The author’s worldview accepted that there was some type of existence beyond the present life.  He believed that a person was born with an innate—God given—sense of ‘eternity’ (Hebrew olam ‘forever’ or ‘everlasting’).  This deep rooted feeling is accompanied by an uneasy sense, ‘disquietness’, at the inability to figure out or comprehend God’s ways.  There are certainly aspects of God’s nature and purpose that can be discerned, but human ability in this is limited (see Deuteronomy 29:29).  The quest of the finite for the infinite, unless aided by the Infinite, is bound to end in disappointment. 

Thus the author concludes that the course a person should set is not to give way to despair or disillusionment at what they cannot know, but to recognize what God has given that may be known and enjoyed—the simple pleasures of life as stated in 3:12-13—to “be joyful and to do good” and to eat, drink and enjoy our work, “this is God's gift to man.”  It isn’t that God doesn’t intend for a person to have or know more, but that these ‘basics’ are His gift to all.

Man always chases extremes.  On the one hand a person can become so caught up in the pursuit of eternity that they forego or miss the pleasures of life which God has given in the ‘now’.  Perhaps you know someone like this—someone who lives an ascetic or ‘Spartan’ lifestyle as they pursue piety or spirituality.  I think of Symeon the Stylite who lived on a platform at the top of a pillar in the desert.

On the other hand, one can become so consumed with earthly pleasures and pursuits that they lose sight of eternity completely.  Here I am reminded of the parable told by Jesus in Luke 12:16-21 in which a wealthy man focuses all his energy and attention upon his temporal life with no thought to his condition beyond life: “But God said to him, 'You fool! This very night your life will be demanded from you. Then who will get what you have prepared for yourself?'” (Luke 12:20 NIV).  In a sobering conclusion Jesus tells us that “this is how it will be with anyone who stores up things for himself but is not rich toward God.” (Luke 12:21 NIV)

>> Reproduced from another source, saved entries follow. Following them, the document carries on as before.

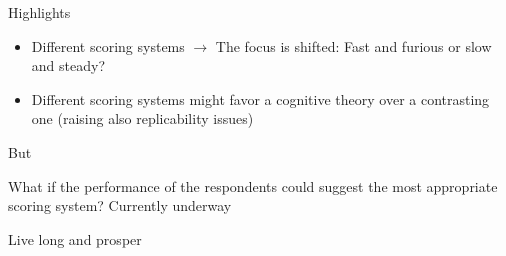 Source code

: \documentclass{beamer}
\begin{document}
\begin{frame}
	
	\begin{block}{Highlights}
		
		\begin{itemize}
			\item Different scoring systems $\rightarrow$ The focus is shifted: Fast and furious or slow and steady?
			\item Different scoring systems might favor a cognitive theory over a contrasting one (raising also replicability issues)
		\end{itemize}
	\end{block}
	
	
	\begin{alertblock}{But}
		
		
		What if the performance of the respondents could suggest the most appropriate scoring system? Currently underway
	\end{alertblock}
	
\end{frame}

\begin{frame}
	Live long and prosper
\end{frame}
 
\end{document}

God has given us this sense of something ‘beyond the sun’—something eternal—to remind us that life has a deeper, more significant meaning.  He has also given us pleasures in this life that we may enjoy our days and years.  There is nothing wrong with enjoying the things of the world, just as there is no shame in the pursuit of the spiritual, but there must be balance as we seek eternity while living life now.  We must look for God, the giver of all and the hope for our significance.